__To do__. The answer must be a single number: the count of lines in the records below that contain the word "DoxyCompactItemize".

__Source data__.

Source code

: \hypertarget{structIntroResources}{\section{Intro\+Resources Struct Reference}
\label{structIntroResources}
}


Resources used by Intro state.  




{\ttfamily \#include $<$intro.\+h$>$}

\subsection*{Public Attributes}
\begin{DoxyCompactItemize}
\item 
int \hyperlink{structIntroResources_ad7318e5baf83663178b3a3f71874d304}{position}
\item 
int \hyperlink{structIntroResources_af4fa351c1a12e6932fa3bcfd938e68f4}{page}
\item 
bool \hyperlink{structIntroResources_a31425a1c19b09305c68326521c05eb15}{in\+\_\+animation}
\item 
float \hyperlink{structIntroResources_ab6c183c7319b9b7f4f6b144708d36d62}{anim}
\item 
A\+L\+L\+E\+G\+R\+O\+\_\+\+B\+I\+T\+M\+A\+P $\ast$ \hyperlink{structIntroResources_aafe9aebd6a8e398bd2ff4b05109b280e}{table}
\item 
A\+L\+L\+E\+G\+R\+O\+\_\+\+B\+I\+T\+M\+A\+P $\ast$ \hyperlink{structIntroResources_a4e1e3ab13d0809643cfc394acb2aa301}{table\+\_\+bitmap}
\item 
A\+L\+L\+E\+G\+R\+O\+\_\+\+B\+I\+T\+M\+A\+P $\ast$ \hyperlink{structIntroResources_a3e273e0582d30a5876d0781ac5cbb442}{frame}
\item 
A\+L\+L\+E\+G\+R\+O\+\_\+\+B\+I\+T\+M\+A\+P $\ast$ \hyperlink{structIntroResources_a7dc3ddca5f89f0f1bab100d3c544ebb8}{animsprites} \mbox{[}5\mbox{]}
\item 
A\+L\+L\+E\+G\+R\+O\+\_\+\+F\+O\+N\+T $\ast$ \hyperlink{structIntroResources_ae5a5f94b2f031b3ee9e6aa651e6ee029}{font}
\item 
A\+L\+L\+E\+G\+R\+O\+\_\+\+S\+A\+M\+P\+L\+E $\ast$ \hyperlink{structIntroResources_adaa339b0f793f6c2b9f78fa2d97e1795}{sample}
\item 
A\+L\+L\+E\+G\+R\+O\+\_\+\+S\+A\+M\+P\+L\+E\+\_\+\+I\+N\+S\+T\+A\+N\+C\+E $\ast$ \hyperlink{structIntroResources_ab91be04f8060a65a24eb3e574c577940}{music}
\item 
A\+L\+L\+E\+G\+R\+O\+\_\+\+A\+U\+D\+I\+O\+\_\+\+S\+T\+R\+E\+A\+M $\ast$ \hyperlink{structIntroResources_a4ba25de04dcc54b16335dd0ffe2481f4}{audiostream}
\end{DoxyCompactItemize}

__Your solution__. 2